Your goal: From the entries below, copy every line holding the word "Supported".
== Segment start ==
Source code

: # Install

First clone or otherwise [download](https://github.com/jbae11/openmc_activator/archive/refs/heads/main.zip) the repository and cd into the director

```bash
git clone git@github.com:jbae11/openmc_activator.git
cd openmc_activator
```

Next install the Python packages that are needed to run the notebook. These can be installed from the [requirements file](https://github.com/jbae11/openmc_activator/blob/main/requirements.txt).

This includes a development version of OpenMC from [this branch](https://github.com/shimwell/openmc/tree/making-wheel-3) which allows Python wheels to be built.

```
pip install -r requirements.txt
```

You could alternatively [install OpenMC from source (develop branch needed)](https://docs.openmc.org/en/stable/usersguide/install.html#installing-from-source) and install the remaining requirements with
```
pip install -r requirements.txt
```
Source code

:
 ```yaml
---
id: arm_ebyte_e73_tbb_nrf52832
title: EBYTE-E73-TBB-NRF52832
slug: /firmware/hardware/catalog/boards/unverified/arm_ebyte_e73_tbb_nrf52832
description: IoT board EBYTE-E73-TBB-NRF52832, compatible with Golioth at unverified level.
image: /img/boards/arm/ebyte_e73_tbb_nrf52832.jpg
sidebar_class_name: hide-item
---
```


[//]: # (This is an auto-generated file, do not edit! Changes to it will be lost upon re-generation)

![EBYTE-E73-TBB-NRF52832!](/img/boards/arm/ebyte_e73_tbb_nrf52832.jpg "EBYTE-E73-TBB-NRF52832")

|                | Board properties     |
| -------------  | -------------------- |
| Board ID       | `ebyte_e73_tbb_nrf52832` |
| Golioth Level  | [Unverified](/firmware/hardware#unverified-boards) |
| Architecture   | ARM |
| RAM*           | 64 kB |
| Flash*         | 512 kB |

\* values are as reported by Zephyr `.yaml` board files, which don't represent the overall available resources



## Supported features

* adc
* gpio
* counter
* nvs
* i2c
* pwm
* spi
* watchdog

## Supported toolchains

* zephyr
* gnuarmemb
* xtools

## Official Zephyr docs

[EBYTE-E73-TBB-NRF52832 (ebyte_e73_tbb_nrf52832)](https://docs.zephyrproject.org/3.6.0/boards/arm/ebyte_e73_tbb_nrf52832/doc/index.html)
== Segment end ==
Completed task:
## Supported features
## Supported toolchains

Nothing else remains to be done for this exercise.